### Prompt
Make a word-for-word copy of the entries below from their first line through the line with "## 마지막 : 실천하고 행동하는것", and add nothing.

(Stored data)
*** Begin section ***

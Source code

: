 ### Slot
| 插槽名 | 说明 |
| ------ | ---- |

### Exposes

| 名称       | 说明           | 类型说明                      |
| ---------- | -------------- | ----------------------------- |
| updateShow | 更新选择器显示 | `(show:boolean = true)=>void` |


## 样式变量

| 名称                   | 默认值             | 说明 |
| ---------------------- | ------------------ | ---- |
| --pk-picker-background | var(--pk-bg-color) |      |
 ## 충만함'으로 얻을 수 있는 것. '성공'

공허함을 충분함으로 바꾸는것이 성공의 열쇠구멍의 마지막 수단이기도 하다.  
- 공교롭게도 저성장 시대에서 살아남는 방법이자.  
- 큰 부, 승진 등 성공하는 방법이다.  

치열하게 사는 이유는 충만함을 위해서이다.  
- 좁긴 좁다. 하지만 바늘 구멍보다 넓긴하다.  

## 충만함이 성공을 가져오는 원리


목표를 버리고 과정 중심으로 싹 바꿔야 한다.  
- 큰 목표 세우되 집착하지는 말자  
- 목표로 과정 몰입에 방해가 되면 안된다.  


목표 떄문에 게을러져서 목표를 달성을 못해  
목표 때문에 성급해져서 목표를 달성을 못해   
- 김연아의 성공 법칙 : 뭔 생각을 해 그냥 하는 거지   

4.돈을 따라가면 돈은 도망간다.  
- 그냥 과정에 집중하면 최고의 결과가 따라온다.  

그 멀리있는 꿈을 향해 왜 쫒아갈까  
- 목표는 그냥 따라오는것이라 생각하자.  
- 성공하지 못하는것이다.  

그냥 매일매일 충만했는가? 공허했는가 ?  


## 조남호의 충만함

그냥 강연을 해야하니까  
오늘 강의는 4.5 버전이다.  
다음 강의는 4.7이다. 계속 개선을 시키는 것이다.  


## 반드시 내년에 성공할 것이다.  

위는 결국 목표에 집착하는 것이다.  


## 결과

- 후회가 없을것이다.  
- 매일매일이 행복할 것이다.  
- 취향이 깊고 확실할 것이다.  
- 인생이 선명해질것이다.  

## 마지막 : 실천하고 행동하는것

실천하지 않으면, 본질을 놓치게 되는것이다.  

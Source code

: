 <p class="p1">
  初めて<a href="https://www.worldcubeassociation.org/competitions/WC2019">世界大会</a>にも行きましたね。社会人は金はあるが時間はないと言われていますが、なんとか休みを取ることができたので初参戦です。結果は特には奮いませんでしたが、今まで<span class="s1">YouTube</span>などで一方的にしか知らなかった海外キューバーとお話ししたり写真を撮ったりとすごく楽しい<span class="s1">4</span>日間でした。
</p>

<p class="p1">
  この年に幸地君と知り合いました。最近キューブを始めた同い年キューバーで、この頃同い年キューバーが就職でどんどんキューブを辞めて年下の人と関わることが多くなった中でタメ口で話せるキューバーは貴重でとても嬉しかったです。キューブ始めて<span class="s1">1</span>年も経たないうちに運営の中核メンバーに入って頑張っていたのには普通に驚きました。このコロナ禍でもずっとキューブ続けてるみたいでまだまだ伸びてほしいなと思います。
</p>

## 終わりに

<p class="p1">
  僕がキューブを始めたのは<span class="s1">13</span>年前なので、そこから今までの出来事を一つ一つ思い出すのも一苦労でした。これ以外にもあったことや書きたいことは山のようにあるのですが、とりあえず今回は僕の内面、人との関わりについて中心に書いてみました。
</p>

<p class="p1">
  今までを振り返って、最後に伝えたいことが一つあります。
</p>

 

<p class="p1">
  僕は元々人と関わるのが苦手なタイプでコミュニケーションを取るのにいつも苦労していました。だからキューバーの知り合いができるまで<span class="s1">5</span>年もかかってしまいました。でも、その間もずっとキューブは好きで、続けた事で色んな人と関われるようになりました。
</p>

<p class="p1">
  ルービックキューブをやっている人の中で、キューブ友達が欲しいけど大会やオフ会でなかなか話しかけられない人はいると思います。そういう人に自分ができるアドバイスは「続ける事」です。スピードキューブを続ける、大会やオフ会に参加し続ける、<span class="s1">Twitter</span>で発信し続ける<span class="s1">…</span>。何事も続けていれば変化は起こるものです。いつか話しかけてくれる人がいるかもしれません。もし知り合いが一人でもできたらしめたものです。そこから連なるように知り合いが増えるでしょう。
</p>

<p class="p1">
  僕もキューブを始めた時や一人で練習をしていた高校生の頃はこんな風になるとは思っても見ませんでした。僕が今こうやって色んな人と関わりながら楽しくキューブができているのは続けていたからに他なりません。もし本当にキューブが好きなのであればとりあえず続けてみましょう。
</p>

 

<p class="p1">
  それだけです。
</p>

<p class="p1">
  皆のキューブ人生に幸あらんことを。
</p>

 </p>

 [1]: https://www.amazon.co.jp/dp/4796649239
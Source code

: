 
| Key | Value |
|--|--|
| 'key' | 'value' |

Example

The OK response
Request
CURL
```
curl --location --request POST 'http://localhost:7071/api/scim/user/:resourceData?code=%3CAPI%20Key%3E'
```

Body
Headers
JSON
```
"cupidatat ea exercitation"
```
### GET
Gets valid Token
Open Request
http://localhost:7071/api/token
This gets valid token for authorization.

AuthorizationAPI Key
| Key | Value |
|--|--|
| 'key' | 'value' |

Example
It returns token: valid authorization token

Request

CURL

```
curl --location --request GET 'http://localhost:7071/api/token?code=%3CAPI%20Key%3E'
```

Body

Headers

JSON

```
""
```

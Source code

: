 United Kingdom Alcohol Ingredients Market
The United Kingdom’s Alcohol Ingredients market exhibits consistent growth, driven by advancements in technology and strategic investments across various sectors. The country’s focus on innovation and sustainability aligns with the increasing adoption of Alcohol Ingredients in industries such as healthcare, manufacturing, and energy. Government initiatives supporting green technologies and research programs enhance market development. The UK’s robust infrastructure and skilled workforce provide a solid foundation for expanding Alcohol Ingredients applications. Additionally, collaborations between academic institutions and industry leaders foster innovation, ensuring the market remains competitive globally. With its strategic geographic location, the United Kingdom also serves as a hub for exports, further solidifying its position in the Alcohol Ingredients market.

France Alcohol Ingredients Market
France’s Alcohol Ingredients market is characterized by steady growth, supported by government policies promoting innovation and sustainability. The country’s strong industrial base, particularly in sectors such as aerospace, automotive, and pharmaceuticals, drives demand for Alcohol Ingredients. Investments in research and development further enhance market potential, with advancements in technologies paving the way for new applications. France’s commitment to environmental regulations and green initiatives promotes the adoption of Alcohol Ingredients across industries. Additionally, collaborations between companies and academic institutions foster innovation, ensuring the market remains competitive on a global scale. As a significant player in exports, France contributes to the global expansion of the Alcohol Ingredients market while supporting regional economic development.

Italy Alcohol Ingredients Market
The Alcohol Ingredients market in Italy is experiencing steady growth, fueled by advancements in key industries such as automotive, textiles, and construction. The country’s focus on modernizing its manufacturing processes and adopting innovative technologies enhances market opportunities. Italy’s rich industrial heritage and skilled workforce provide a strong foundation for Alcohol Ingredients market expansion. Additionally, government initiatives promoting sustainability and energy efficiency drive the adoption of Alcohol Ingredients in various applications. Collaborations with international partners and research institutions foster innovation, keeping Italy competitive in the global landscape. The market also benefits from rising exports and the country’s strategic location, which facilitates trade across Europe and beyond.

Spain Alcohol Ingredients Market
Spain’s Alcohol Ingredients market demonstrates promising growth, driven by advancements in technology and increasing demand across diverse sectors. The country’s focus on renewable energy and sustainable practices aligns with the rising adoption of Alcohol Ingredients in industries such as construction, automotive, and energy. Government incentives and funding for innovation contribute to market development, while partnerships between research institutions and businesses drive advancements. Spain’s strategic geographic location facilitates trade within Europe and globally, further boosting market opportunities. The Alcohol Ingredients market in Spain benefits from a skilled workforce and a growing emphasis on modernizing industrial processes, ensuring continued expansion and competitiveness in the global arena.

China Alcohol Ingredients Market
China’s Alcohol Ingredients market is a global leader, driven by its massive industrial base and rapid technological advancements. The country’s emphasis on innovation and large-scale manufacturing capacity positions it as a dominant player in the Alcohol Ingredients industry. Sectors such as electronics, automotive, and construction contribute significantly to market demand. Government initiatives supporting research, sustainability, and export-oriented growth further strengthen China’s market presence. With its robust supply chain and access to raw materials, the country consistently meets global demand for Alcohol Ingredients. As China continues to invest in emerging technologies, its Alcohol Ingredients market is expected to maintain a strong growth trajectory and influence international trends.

*** End section ***

### Written answer
Source code

: ### Slot
| 插槽名 | 说明 |
| ------ | ---- |

### Exposes

| 名称       | 说明           | 类型说明                      |
| ---------- | -------------- | ----------------------------- |
| updateShow | 更新选择器显示 | `(show:boolean = true)=>void` |


## 样式变量

| 名称                   | 默认值             | 说明 |
| ---------------------- | ------------------ | ---- |
| --pk-picker-background | var(--pk-bg-color) |      |
 ## 충만함'으로 얻을 수 있는 것. '성공'

공허함을 충분함으로 바꾸는것이 성공의 열쇠구멍의 마지막 수단이기도 하다.  
- 공교롭게도 저성장 시대에서 살아남는 방법이자.  
- 큰 부, 승진 등 성공하는 방법이다.  

치열하게 사는 이유는 충만함을 위해서이다.  
- 좁긴 좁다. 하지만 바늘 구멍보다 넓긴하다.  

## 충만함이 성공을 가져오는 원리


목표를 버리고 과정 중심으로 싹 바꿔야 한다.  
- 큰 목표 세우되 집착하지는 말자  
- 목표로 과정 몰입에 방해가 되면 안된다.  


목표 떄문에 게을러져서 목표를 달성을 못해  
목표 때문에 성급해져서 목표를 달성을 못해   
- 김연아의 성공 법칙 : 뭔 생각을 해 그냥 하는 거지   

4.돈을 따라가면 돈은 도망간다.  
- 그냥 과정에 집중하면 최고의 결과가 따라온다.  

그 멀리있는 꿈을 향해 왜 쫒아갈까  
- 목표는 그냥 따라오는것이라 생각하자.  
- 성공하지 못하는것이다.  

그냥 매일매일 충만했는가? 공허했는가 ?  


## 조남호의 충만함

그냥 강연을 해야하니까  
오늘 강의는 4.5 버전이다.  
다음 강의는 4.7이다. 계속 개선을 시키는 것이다.  


## 반드시 내년에 성공할 것이다.  

위는 결국 목표에 집착하는 것이다.  


## 결과

- 후회가 없을것이다.  
- 매일매일이 행복할 것이다.  
- 취향이 깊고 확실할 것이다.  
- 인생이 선명해질것이다.  

## 마지막 : 실천하고 행동하는것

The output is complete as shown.